Union dares FG, declares ‘no pay no work’

Fresh facts have emerged suggesting that the Academic Staff Union of Universities (ASUU) may be sabotaging the Federal Government’s renewed efforts to reform and resolve long-standing issues that often lead to strikes in Nigeria’s tertiary institutions.
  
It has also dared the Federal Government’s punitive ‘no work, no pay’ policy, declaring its readiness to equally impose a ‘no pay, no work’ action. 
  
Contrary to the widespread belief that the government failed to act, exclusive inside information shows that the government had engaged ASUU in active discussions until last Friday, just days before the union publicly declared its strike.
 
 According to insider sources, the crucial meeting, which lasted for hours, was attended by the government’s team, led by the Deputy Chairman of the Federal Government Negotiating Team, Senator Lanre Tejuosho, alongside key ASUU leaders. The talks were described as frank and constructive. 
 
 At the end of the meeting, The Guardian gathered that ASUU reportedly assured the government delegation that it would provide feedback after consulting its members.
  
However, sources from the government negotiation team told the News Agency of Nigeria (NAN) that ASUU never did. “They promised to get back after the meeting, but they didn’t. The next thing we saw was their public announcement of a nationwide strike,” a senior government source stated.

 Many Nigerians have often said that strikes could be avoided if the Federal Government were more responsive. But this time, insiders insist that the government had shown sufficient responsiveness by holding meetings and opening dialogue within the two-week notice period given by the union.
   
A government source, however, said: “They only got back on Sunday, after they had already gone public with the strike,” adding that ASUU had yet to commit to another meeting date.
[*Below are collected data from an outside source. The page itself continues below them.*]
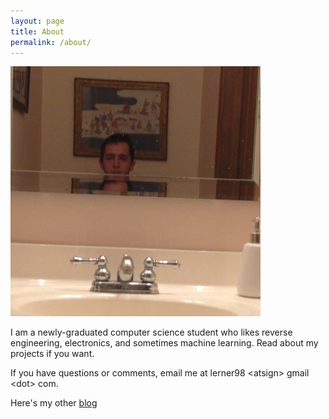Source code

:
 ```yaml
---
layout: page
title: About
permalink: /about/
---
```


![profile](/images/profile.jpg)

I am a newly-graduated computer science student who likes reverse engineering, electronics, and sometimes machine learning. Read about my projects if you want.

If you have questions or comments, email me at lerner98 \<atsign\> gmail \<dot\> com.

Here's my other [blog](https://medium.com/@lerner98)
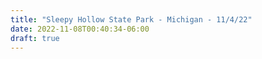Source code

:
 ```yaml
---
title: "Sleepy Hollow State Park - Michigan - 11/4/22"
date: 2022-11-08T00:40:34-06:00
draft: true
---
```

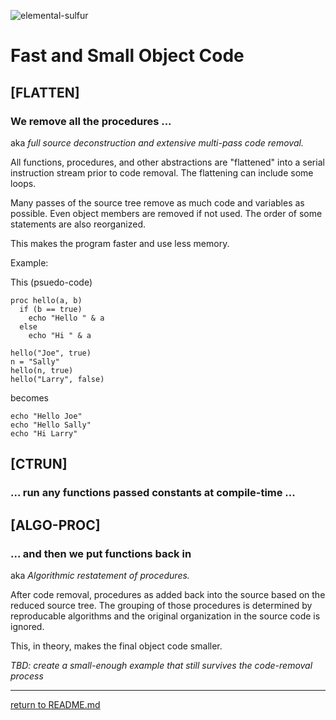 ![elemental-sulfur](https://upload.wikimedia.org/wikipedia/commons/thumb/8/88/Sulfur_-_El_Desierto_mine%2C_San_Pablo_de_Napa%2C_Daniel_Campos_Province%2C_Potos%C3%AD%2C_Bolivia.jpg/220px-Sulfur_-_El_Desierto_mine%2C_San_Pablo_de_Napa%2C_Daniel_Campos_Province%2C_Potos%C3%AD%2C_Bolivia.jpg "Elemental Sulfer as seen on Wikipedia. Credit: Iifar")

# Fast and Small Object Code

## [FLATTEN]
### We remove all the procedures ...

aka *full source deconstruction and extensive multi-pass code removal.*

All functions, procedures, and other abstractions are "flattened" into a serial instruction stream prior to code removal. The flattening
can include some loops.

Many passes of the source tree remove as much code and variables as possible. Even object members are removed if not used. The order
of some statements are also reorganized.

This makes the program faster and use less memory.

Example:

This (psuedo-code)

```psuedocode
proc hello(a, b)
  if (b == true)
    echo "Hello " & a
  else
    echo "Hi " & a

hello("Joe", true)
n = "Sally"
hello(n, true)
hello("Larry", false)
```

becomes

```psuedocode
echo "Hello Joe"
echo "Hello Sally"
echo "Hi Larry"
```

## [CTRUN]
### ... run any functions passed constants at compile-time ...

## [ALGO-PROC]
### ... and then we put functions back in

aka *Algorithmic restatement of procedures.*

After code removal, procedures as added back into the source based on the reduced source tree. The grouping of those procedures is determined by reproducable algorithms and the original organization in the source code is ignored.

This, in theory, makes the final object code smaller.

*TBD: create a small-enough example that still survives the code-removal process*


----

[return to README.md](README.md)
REACTING to the government threat to implement a ‘no work no pay’ policy following the declaration of a two-week warning strike, the university’s lecturers declared a ‘np pay no work’ action.
  
Speaking with journalists in Kano, Chairman of ASUU, Bayero University, Kano (BUK), Prof Ibrahim Siraj, insisted that lecturers would not be deterred by the government’s threat. 
  
Siraj, who reminded that ASUU was not alien to several instruments being deployed by the government to break the union’s struggle, insisted that lecturers would not hesitate to impose ‘no pay no work’ policy in return. 
  
“So, that is the stand of the union. We are undeterred. We have seen this before. We have crossed the road. We’re also going to cross this road again,” he said.
  
The ASUU leader confirmed that members of the academic staff are fully in compliance with the directive of the mother body, stating that there will be no lectures, supervision of examinations, symposia, or meetings related to academic practice. 
  
Although, the lecturers supervised the last paper of the second semester examination on Monday, signalling the commencement of the second semester break, ASUU declared that no academic function would henceforth take place while the warning period of the industrial action lasts.